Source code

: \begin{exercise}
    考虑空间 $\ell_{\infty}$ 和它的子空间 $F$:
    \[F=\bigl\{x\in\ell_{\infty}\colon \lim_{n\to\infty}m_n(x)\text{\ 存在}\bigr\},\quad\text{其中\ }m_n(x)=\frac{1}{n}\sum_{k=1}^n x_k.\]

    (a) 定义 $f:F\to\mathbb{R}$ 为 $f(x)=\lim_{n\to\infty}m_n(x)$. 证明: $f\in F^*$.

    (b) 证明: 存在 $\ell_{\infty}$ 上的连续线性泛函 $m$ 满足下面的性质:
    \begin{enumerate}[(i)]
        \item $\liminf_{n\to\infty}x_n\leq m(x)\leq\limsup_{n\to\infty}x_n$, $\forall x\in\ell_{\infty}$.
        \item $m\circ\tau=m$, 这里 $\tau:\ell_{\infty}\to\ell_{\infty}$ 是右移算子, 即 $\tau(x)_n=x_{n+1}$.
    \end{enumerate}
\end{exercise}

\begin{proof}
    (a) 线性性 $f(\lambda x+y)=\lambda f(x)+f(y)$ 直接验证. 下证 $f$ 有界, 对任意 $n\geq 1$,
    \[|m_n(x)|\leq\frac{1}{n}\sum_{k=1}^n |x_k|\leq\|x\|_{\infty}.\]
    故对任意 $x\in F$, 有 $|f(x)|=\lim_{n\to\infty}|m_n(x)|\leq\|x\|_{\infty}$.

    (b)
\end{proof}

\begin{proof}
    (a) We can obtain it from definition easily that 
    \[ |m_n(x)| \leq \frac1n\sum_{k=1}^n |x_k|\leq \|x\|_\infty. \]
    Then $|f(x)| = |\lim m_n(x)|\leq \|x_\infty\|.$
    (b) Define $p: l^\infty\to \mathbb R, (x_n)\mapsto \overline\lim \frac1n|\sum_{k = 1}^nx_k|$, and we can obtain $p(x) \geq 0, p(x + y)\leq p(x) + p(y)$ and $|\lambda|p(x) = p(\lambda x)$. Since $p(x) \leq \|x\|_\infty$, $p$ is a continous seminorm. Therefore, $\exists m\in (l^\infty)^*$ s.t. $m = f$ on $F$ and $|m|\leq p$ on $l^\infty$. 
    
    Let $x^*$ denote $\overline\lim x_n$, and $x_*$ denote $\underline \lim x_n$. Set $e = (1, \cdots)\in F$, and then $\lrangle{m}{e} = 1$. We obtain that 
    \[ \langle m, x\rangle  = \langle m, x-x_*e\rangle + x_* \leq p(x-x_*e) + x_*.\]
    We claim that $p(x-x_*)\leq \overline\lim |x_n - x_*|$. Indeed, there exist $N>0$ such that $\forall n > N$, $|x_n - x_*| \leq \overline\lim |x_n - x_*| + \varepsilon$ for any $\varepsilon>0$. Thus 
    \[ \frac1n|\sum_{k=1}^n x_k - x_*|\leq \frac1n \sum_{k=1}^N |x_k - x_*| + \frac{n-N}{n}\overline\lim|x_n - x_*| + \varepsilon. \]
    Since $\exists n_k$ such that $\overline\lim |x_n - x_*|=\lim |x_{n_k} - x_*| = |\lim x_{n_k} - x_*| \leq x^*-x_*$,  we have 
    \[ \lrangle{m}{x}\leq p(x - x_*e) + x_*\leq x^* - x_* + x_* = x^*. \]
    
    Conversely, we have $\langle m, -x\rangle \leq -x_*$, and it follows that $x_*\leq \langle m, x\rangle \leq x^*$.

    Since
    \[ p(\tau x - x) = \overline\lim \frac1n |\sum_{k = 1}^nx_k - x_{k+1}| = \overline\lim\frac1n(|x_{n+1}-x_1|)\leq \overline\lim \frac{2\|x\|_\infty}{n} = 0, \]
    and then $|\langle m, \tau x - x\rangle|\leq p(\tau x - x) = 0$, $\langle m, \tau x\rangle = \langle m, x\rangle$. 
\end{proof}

::::

Task prompt: Copy all lines above where "obtain" is present.

Written solution:
    (a) We can obtain it from definition easily that 
    (b) Define $p: l^\infty\to \mathbb R, (x_n)\mapsto \overline\lim \frac1n|\sum_{k = 1}^nx_k|$, and we can obtain $p(x) \geq 0, p(x + y)\leq p(x) + p(y)$ and $|\lambda|p(x) = p(\lambda x)$. Since $p(x) \leq \|x\|_\infty$, $p$ is a continous seminorm. Therefore, $\exists m\in (l^\infty)^*$ s.t. $m = f$ on $F$ and $|m|\leq p$ on $l^\infty$. 
    Let $x^*$ denote $\overline\lim x_n$, and $x_*$ denote $\underline \lim x_n$. Set $e = (1, \cdots)\in F$, and then $\lrangle{m}{e} = 1$. We obtain that 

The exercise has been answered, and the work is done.